The opioid antagonist naltrexone
has shown it can help addicts cut down on consumption
by blocking the neural pathways through which alcohol
acts. But compliance is an issue. A new long-acting
form of the drug might offer hope to people who want
to kick the habit. A study published in the April 6
issue of the Journal of the American Medical Association
(JAMA) shows that a monthly shot of long-acting
naltrexone can help alcoholics decrease heavy drinking
episodes as they work towards overcoming their addiction.
"We know that many alcoholics have
problems with compliance with a day-to-day pill and
the injection helps address this," says study author
Dr James Garbutt of the Department of Psychology at
the University of North Carolina at Chapel Hill. "Long-acting
naltrexone is a valuable addition to our medication
toolbox because it provides a mechanism to ensure that
medication is in an individual's system for a full month."
ENCOURAGING
RESULTS
The JAMA study, funded by the biotech company
that manufactures the drug, Alkermes Inc, is one of
the largest trials to look at treatment for alcoholics.
Researchers recruited 627 healthy participants clinically
diagnosed with alcohol dependency from 24 medical centres
across the US.
In the month prior to starting
the trial all participants had experienced at least
two incidents of heavy drinking per week defined
as five or more drinks per day for men and four or more
drinks per day for women. Clinically speaking, heavy
drinking is the leading cause of liver damage, impaired
driving, interpersonal problems and injuries.

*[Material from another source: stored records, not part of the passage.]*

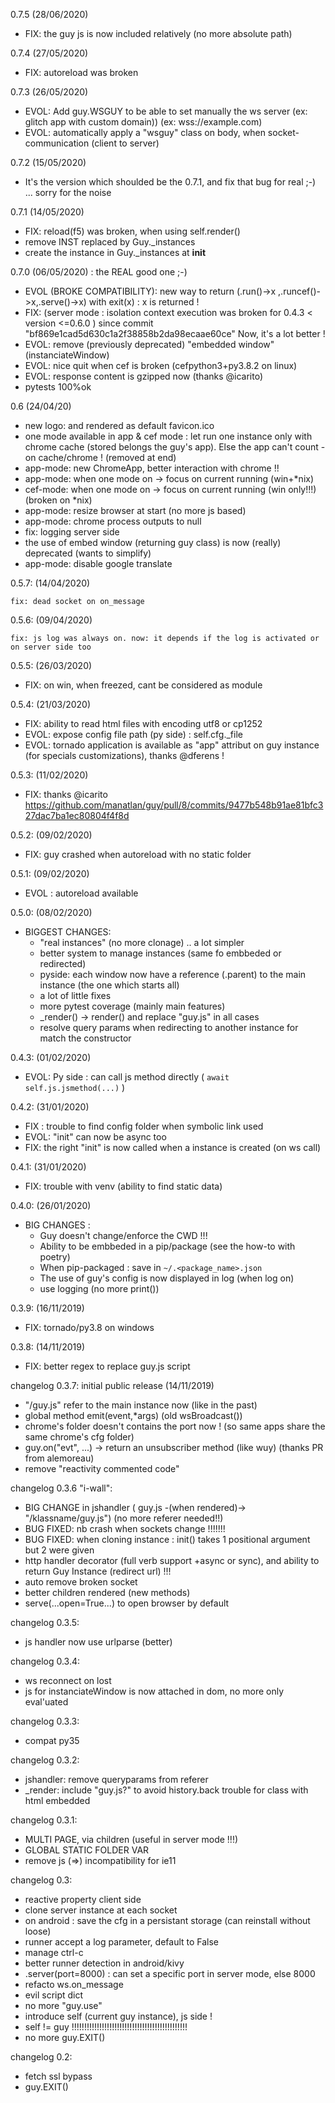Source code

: 0.7.5 (28/06/2020)

 - FIX: the guy js is now included relatively (no more absolute path)

0.7.4 (27/05/2020)

 - FIX: autoreload was broken

0.7.3 (26/05/2020)

 - EVOL: Add guy.WSGUY to be able to set manually the ws server (ex: glitch app with custom domain)) (ex: wss://example.com)
 - EVOL: automatically apply a "wsguy" class on body, when socket-communication (client to server)

0.7.2 (15/05/2020)

 - It's the version which shoulded be the 0.7.1, and fix that bug for real ;-) ... sorry for the noise

0.7.1 (14/05/2020)

 - FIX: reload(f5) was broken, when using self.render()
 - remove INST replaced by Guy._instances
 - create the instance in Guy._instances at __init__


0.7.0 (06/05/2020) : the REAL good one ;-)

 - EVOL (BROKE COMPATIBILITY): new way to return (.run()->x ,.runcef()->x,.serve()->x) with exit(x) : x is returned !
 - FIX: (server mode : isolation context execution was broken for 0.4.3 < version <=0.6.0 ) since commit "bf869e1cad5d630c1a2f38858b2da98ecaae60ce"
        Now, it's a lot better !
 - EVOL: remove (previously deprecated) "embedded window" (instanciateWindow)
 - EVOL: nice quit when cef is broken (cefpython3+py3.8.2 on linux)
 - EVOL: response content is gzipped now (thanks @icarito)
 - pytests 100%ok

0.6 (24/04/20)

 - new logo: and rendered as default favicon.ico
 - one mode available in app & cef mode : let run one instance only with chrome cache (stored belongs the guy's app). Else the app can't count - on cache/chrome ! (removed at end)
 - app-mode: new ChromeApp, better interaction with chrome !!
 - app-mode: when one mode on -> focus on current running (win+*nix)
 - cef-mode: when one mode on -> focus on current running (win only!!!) (broken on *nix)
 - app-mode: resize browser at start (no more js based)
 - app-mode: chrome process outputs to null
 - fix: logging server side
 - the use of embed window (returning guy class) is now (really) deprecated (wants to simplify)
 - app-mode: disable google translate

0.5.7: (14/04/2020)

    fix: dead socket on on_message

0.5.6: (09/04/2020)

    fix: js log was always on. now: it depends if the log is activated or on server side too

0.5.5: (26/03/2020)

 - FIX: on win, when freezed, cant be considered as module

0.5.4: (21/03/2020)

 - FIX: ability to read html files with encoding utf8 or cp1252
 - EVOL: expose config file path (py side) : self.cfg._file
 - EVOL: tornado application is available as "app" attribut on guy instance (for specials customizations), thanks @dferens !

0.5.3: (11/02/2020)
 - FIX: thanks @icarito https://github.com/manatlan/guy/pull/8/commits/9477b548b91ae81bfc327dac7ba1ec80804f4f8d

0.5.2: (09/02/2020)
 - FIX: guy crashed when autoreload with no static folder

0.5.1: (09/02/2020)
 - EVOL : autoreload available

0.5.0: (08/02/2020)
 - BIGGEST CHANGES:
    - "real instances" (no more clonage) .. a lot simpler
    - better system to manage instances (same fo embbeded or redirected)
    - pyside: each window now have a reference (.parent) to the main instance (the one which starts all)
    - a lot of little fixes
    - more pytest coverage (mainly main features)
    - _render() -> render() and replace "guy.js" in all cases
    - resolve query params when redirecting to another instance for match the constructor

0.4.3: (01/02/2020)
 - EVOL: Py side : can call js method directly ( `await self.js.jsmethod(...)` )

0.4.2: (31/01/2020)
 - FIX : trouble to find config folder when symbolic link used
 - EVOL: "init" can now be async too
 - FIX: the right "init" is now called when a instance is created (on ws call)

0.4.1: (31/01/2020)

- FIX: trouble with venv (ability to find static data)

0.4.0: (26/01/2020)

- BIG CHANGES :
    - Guy doesn't change/enforce the CWD !!!
    - Ability to be embbeded in a pip/package (see the how-to with poetry)
    - When pip-packaged : save in `~/.<package_name>.json`
    - The use of guy's config is now displayed in log (when log on)
    - use logging (no more print())

0.3.9: (16/11/2019)

- FIX: tornado/py3.8 on windows

0.3.8: (14/11/2019)

- FIX: better regex to replace guy.js script

changelog 0.3.7: initial public release (14/11/2019)

- "/guy.js" refer to the main instance now (like in the past)
- global method emit(event,*args) (old wsBroadcast())
- chrome's folder doesn't contains the port now ! (so same apps share the same chrome's cfg folder)
- guy.on("evt", ...) -> return an unsubscriber method (like wuy) (thanks PR from alemoreau)
- remove "reactivity commented code"

changelog 0.3.6 "i-wall":

- BIG CHANGE in jshandler ( guy.js -(when rendered)-> "/klassname/guy.js") (no more referer needed!!)
- BUG FIXED: nb crash when sockets change !!!!!!!
- BUG FIXED: when cloning instance : init() takes 1 positional argument but 2 were given
- http handler decorator (full verb support +async or sync), and ability to return Guy Instance (redirect url) !!!
- auto remove broken socket
- better children rendered (new methods)
- serve(...open=True...) to open browser by default

changelog 0.3.5:

- js handler now use urlparse (better)

changelog 0.3.4:

- ws reconnect on lost
- js for instanciateWindow is now attached in dom, no more only eval'uated

changelog 0.3.3:

- compat py35

changelog 0.3.2:

- jshandler: remove queryparams from referer
- _render: include "guy.js?<name>" to avoid history.back trouble for class with html embedded

changelog 0.3.1:

- MULTI PAGE, via children (useful in server mode !!!)
- GLOBAL STATIC FOLDER VAR
- remove js (=>) incompatibility for ie11

changelog 0.3:

- reactive property client side
- clone server instance at each socket
- on android : save the cfg in a persistant storage (can reinstall without loose)
- runner accept a log parameter, default to False
- manage ctrl-c
- better runner detection in android/kivy
- .server(port=8000) : can set a specific port in server mode, else 8000
- refacto ws.on_message
- evil script dict
- no more "guy.use"
- introduce self (current guy instance), js side !
- self != guy !!!!!!!!!!!!!!!!!!!!!!!!!!!!!!!!!!!!!!!!!!!!!!
- no more guy.EXIT()

changelog 0.2:

- fetch ssl bypass
- guy.EXIT()
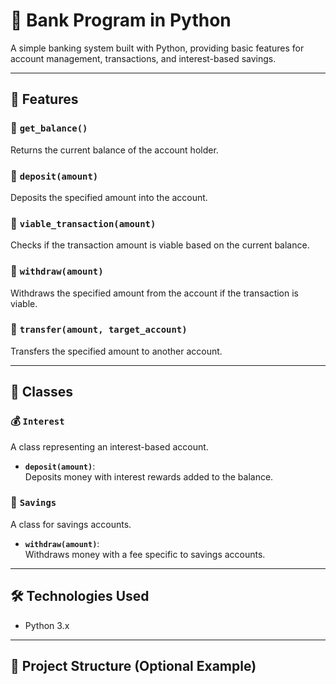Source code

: # 🏦 Bank Program in Python

A simple banking system built with Python, providing basic features for account management, transactions, and interest-based savings.

---

## 📌 Features

### 🔹 `get_balance()`
Returns the current balance of the account holder.

### 🔹 `deposit(amount)`
Deposits the specified amount into the account.

### 🔹 `viable_transaction(amount)`
Checks if the transaction amount is viable based on the current balance.

### 🔹 `withdraw(amount)`
Withdraws the specified amount from the account if the transaction is viable.

### 🔹 `transfer(amount, target_account)`
Transfers the specified amount to another account.

---

## 🧮 Classes

### 💰 `Interest`
A class representing an interest-based account.

- **`deposit(amount)`**:  
  Deposits money with interest rewards added to the balance.

### 🏦 `Savings`
A class for savings accounts.

- **`withdraw(amount)`**:  
  Withdraws money with a fee specific to savings accounts.

---

## 🛠️ Technologies Used

- Python 3.x

---

## 📂 Project Structure (Optional Example)

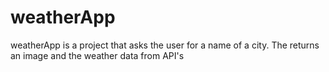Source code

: # weatherApp
weatherApp is a project that asks the user for a name of a city. The returns an image and the weather data from API's
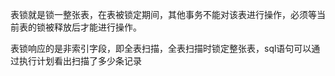 表锁就是锁一整张表，在表被锁定期间，其他事务不能对该表进行操作，必须等当前表的锁被释放后才能进行操作。

表锁响应的是非索引字段，即全表扫描，全表扫描时锁定整张表，sql语句可以通过执行计划看出扫描了多少条记录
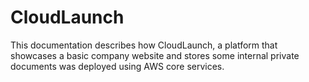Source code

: # CloudLaunch
This documentation describes how CloudLaunch, a platform that showcases a basic company website and stores some internal private documents was deployed using AWS core services.
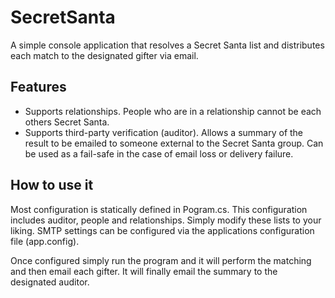 SecretSanta
===========

A simple console application that resolves a Secret Santa list and distributes each match to the designated gifter via email.

Features
--------
* Supports relationships. People who are in a relationship cannot be each others Secret Santa.
* Supports third-party verification (auditor). Allows a summary of the result to be emailed to someone external to the Secret Santa group. Can be used as a fail-safe in the case of email loss or delivery failure.
 
How to use it
-------------
Most configuration is statically defined in Pogram.cs. This configuration includes auditor, people and relationships. Simply modify these lists to your liking. SMTP settings can be configured via the applications configuration file (app.config).

Once configured simply run the program and it will perform the matching and then email each gifter. It will finally email the summary to the designated auditor.
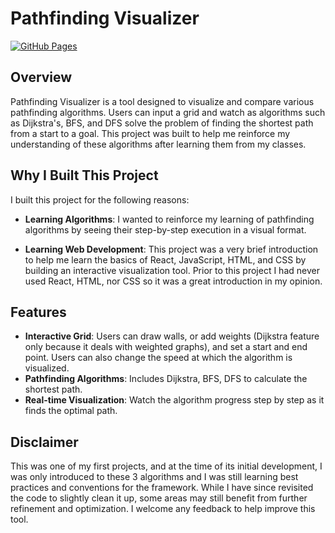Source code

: # Pathfinding Visualizer

[![GitHub Pages](https://img.shields.io/badge/Hosted%20on-GitHub%20Pages-2386A4?style=for-the-badge)](https://<your-username>.github.io/PathFindingVisualizer)

## Overview
Pathfinding Visualizer is a tool designed to visualize and compare various pathfinding algorithms. Users can input a grid and watch as algorithms such as Dijkstra's, BFS, and DFS solve the problem of finding the shortest path from a start to a goal. This project was built to help me reinforce my understanding of these algorithms after learning them from my classes. 

## Why I Built This Project

I built this project for the following reasons:

- **Learning Algorithms**: I wanted to reinforce my learning of pathfinding algorithms by seeing their step-by-step execution in a visual format.
  
- **Learning Web Development**: This project was a very brief introduction to help me learn the basics of React, JavaScript, HTML, and CSS by building an interactive visualization tool. Prior to this project I had never used React, HTML, nor CSS so it was a great introduction in my opinion.

## Features
- **Interactive Grid**: Users can draw walls, or add weights (Dijkstra feature only because it deals with weighted graphs), and set a start and end point. Users can also change the speed at which the algorithm is visualized.
- **Pathfinding Algorithms**: Includes Dijkstra, BFS, DFS to calculate the shortest path.
- **Real-time Visualization**: Watch the algorithm progress step by step as it finds the optimal path.

## Disclaimer

This was one of my first projects, and at the time of its initial development, I was only introduced to these 3 algorithms and I was still learning best practices and conventions for the framework. While I have since revisited the code to slightly clean it up, some areas may still benefit from further refinement and optimization. I welcome any feedback to help improve this tool.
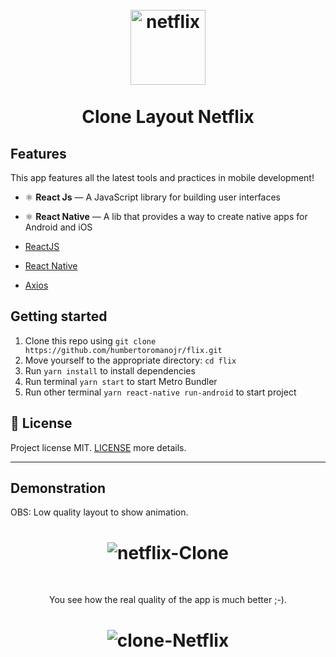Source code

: <h1 align="center">
<br>
  <img src="https://i.ibb.co/VxV6BmY/netflix.jpg" alt="netflix" border="0" width="120">
<br>
<br>
Clone Layout Netflix
</h1>

## Features

This app features all the latest tools and practices in mobile development!

- ⚛️ **React Js** — A JavaScript library for building user interfaces
- ⚛️ **React Native** — A lib that provides a way to create native apps for Android and iOS

-   [ReactJS](https://reactjs.org/)
-   [React Native](https://facebook.github.io/react-native/)
-   [Axios](https://github.com/axios/axios)


## Getting started

1. Clone this repo using `git clone https://github.com/humbertoromanojr/flix.git`
2. Move yourself to the appropriate directory: `cd flix`<br />
3. Run `yarn install` to install dependencies<br />
4. Run terminal `yarn start` to start Metro Bundler<br />
5. Run other terminal `yarn react-native run-android` to start project<br />

## :memo: License

Project license MIT. [LICENSE](LICENSE) more details.

---

## Demonstration

<p justify="center">
  OBS: Low quality layout to show animation.
</p>

<h1 align="center">
  <img src="https://i.ibb.co/LJ6V6st/netflix-Clone.gif" alt="netflix-Clone" border="0">
</h1>
 
<br>

<p align="center">
  You see how the real quality of the app is much better ;-).
</p>

<h1 align="center">
  <img src="https://i.ibb.co/MZ7wW6T/clone-Netflix.png" alt="clone-Netflix" border="0">
</h1>


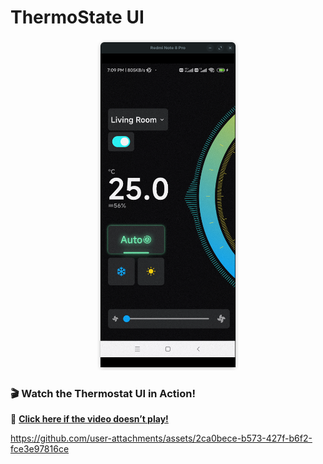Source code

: # ThermoState UI

<p align="center">
  <img src="image.png" width="45%" />
</p>

### 🎬 Watch the Thermostat UI in Action!
🔗 **[Click here if the video doesn’t play!](https://github.com/Mhmd-SHA/ThermoState-UI/raw/master/thermo_state.webm)**


https://github.com/user-attachments/assets/2ca0bece-b573-427f-b6f2-fce3e97816ce

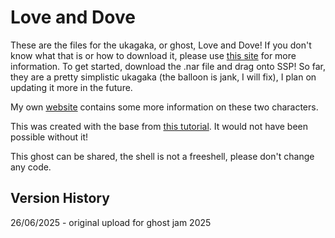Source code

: # Love and Dove
These are the files for the ukagaka, or ghost, Love and Dove! If you don't know what that is or how to download it, please use [this site](https://ukagakadreamteam.com/wiki/guide/beginner_guide) for more information. To get started, download the .nar file and drag onto SSP! So far, they are a pretty simplistic ukagaka (the balloon is jank, I will fix), I plan on updating it more in the future.

My own [website](https://wizardernie.nekoweb.org/projects.html) contains some more information on these two characters.

This was created with the base from [this tutorial](https://www.ashido.com/ukagaka/). It would not have been possible without it!

This ghost can be shared, the shell is not a freeshell, please don't change any code.

## Version History

26/06/2025 - original upload for ghost jam 2025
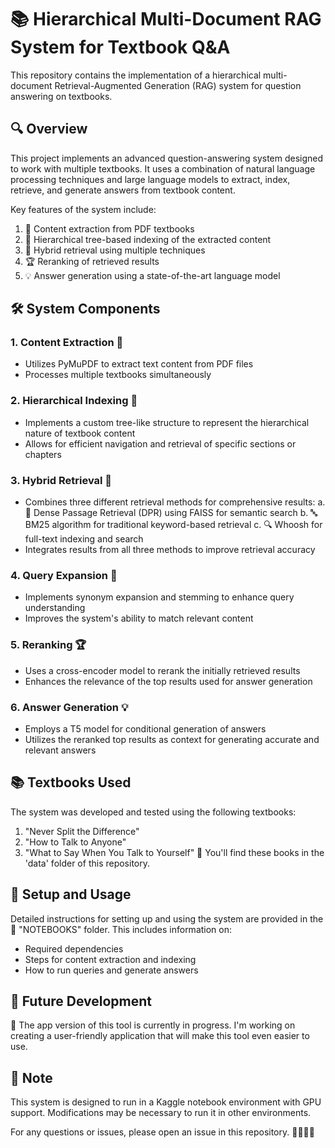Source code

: # 📚 Hierarchical Multi-Document RAG System for Textbook Q&A
This repository contains the implementation of a hierarchical multi-document Retrieval-Augmented Generation (RAG) system for question answering on textbooks.

## 🔍 Overview
This project implements an advanced question-answering system designed to work with multiple textbooks. It uses a combination of natural language processing techniques and large language models to extract, index, retrieve, and generate answers from textbook content.

Key features of the system include:
1. 📄 Content extraction from PDF textbooks
2. 🌳 Hierarchical tree-based indexing of the extracted content
3. 🔎 Hybrid retrieval using multiple techniques
4. 🏆 Reranking of retrieved results
5. 💡 Answer generation using a state-of-the-art language model

## 🛠️ System Components

### 1. Content Extraction 📄
- Utilizes PyMuPDF to extract text content from PDF files
- Processes multiple textbooks simultaneously

### 2. Hierarchical Indexing 🌳
- Implements a custom tree-like structure to represent the hierarchical nature of textbook content
- Allows for efficient navigation and retrieval of specific sections or chapters

### 3. Hybrid Retrieval 🔎
- Combines three different retrieval methods for comprehensive results:
  a. 🧠 Dense Passage Retrieval (DPR) using FAISS for semantic search
  b. 🔤 BM25 algorithm for traditional keyword-based retrieval
  c. 🔍 Whoosh for full-text indexing and search
- Integrates results from all three methods to improve retrieval accuracy

### 4. Query Expansion 🔀
- Implements synonym expansion and stemming to enhance query understanding
- Improves the system's ability to match relevant content

### 5. Reranking 🏆
- Uses a cross-encoder model to rerank the initially retrieved results
- Enhances the relevance of the top results used for answer generation

### 6. Answer Generation 💡
- Employs a T5 model for conditional generation of answers
- Utilizes the reranked top results as context for generating accurate and relevant answers

## 📚 Textbooks Used

The system was developed and tested using the following textbooks:
1. "Never Split the Difference"
2. "How to Talk to Anyone"
3. "What to Say When You Talk to Yourself"
   📁 You'll find these books in the 'data' folder of this repository.

## 🚀 Setup and Usage

Detailed instructions for setting up and using the system are provided in the 📁 "NOTEBOOKS" folder. This includes information on:
- Required dependencies
- Steps for content extraction and indexing
- How to run queries and generate answers

## 🚀 Future Development
🔮 The app version of this tool is currently in progress. 
I'm working on creating a user-friendly application that will make this tool even easier to use.

## 📝 Note

This system is designed to run in a Kaggle notebook environment with GPU support. Modifications may be necessary to run it in other environments.

For any questions or issues, please open an issue in this repository. 🙋‍♂️🙋‍♀️





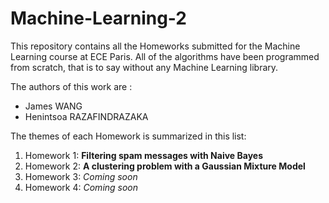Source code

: # Machine-Learning-2



This repository contains all the Homeworks submitted for the Machine Learning course at ECE Paris. All of the algorithms have been programmed from scratch, that is to say without any Machine Learning library.

The authors of this work are :

- James WANG
- Henintsoa RAZAFINDRAZAKA



The themes of each Homework is summarized in this list:

1. Homework 1: **Filtering spam messages with Naive Bayes**
2. Homework 2: **A clustering problem with a Gaussian Mixture Model**
3. Homework 3: *Coming soon*
4. Homework 4: *Coming soon*

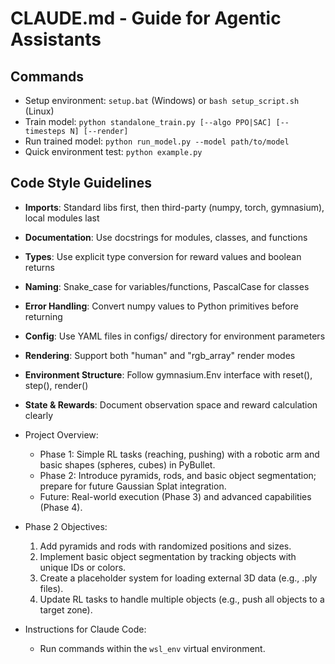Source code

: # CLAUDE.md - Guide for Agentic Assistants

## Commands
- Setup environment: `setup.bat` (Windows) or `bash setup_script.sh` (Linux)
- Train model: `python standalone_train.py [--algo PPO|SAC] [--timesteps N] [--render]`
- Run trained model: `python run_model.py --model path/to/model`
- Quick environment test: `python example.py`

## Code Style Guidelines
- **Imports**: Standard libs first, then third-party (numpy, torch, gymnasium), local modules last
- **Documentation**: Use docstrings for modules, classes, and functions
- **Types**: Use explicit type conversion for reward values and boolean returns
- **Naming**: Snake_case for variables/functions, PascalCase for classes
- **Error Handling**: Convert numpy values to Python primitives before returning
- **Config**: Use YAML files in configs/ directory for environment parameters
- **Rendering**: Support both "human" and "rgb_array" render modes
- **Environment Structure**: Follow gymnasium.Env interface with reset(), step(), render()
- **State & Rewards**: Document observation space and reward calculation clearly

- Project Overview: 
  - Phase 1: Simple RL tasks (reaching, pushing) with a robotic arm and basic shapes (spheres, cubes) in PyBullet.
  - Phase 2: Introduce pyramids, rods, and basic object segmentation; prepare for future Gaussian Splat integration.
  - Future: Real-world execution (Phase 3) and advanced capabilities (Phase 4).

- Phase 2 Objectives:
  1. Add pyramids and rods with randomized positions and sizes.
  2. Implement basic object segmentation by tracking objects with unique IDs or colors.
  3. Create a placeholder system for loading external 3D data (e.g., .ply files).
  4. Update RL tasks to handle multiple objects (e.g., push all objects to a target zone).

- Instructions for Claude Code:
  - Run commands within the `wsl_env` virtual environment.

The 627 participants were randomized
to receive a monthly shot of either 380mg or 190mg of
naltrexone or placebo. They also had access to 12 sessions
of low-intensity therapy during the six-month trial.
Those who received 380mg of naltrexone
per month experienced 25% fewer heavy drinking days
over the course of the trial as compared to the placebo
group. The median percent reduction in heavy drinking
days of this group was 48%. The average reduction in
the number of drinking days was even lower, as it was
less inflated by the handful of participants that drank
very heavily.
The 190mg treatment was also effective
albeit to a lesser extent than the high dose, with 17%
fewer heavy drinking days than the control group. Moreover,
at this dosage, naltrexone appears to have few side
effects like nausea, headache and fatigue. In the course
of the trial, dropout due to adverse events occurred
at a rate of 6.7% for both the 190mg naltrexone group
and placebo crowd, as compared to 14.1% in the 380mg
treatment group.
WHO
WILL IT BENEFIT?
Gender and intention to abstain before the trial were
two major factors that contributed to the success of
the naltrexone injections. Men were more positively
affected by the injections than women, although there
were too few women in the trial to determine why.
Participants who had abstained
from drinking for a week before starting the trial also
fared better in avoiding heavy drinking days. This trial
didn't pre-select participants who had already formed
the intention to quit drinking, which implies that those
who plan to get on the wagon may benefit from this treatment
even more than the trial results suggest.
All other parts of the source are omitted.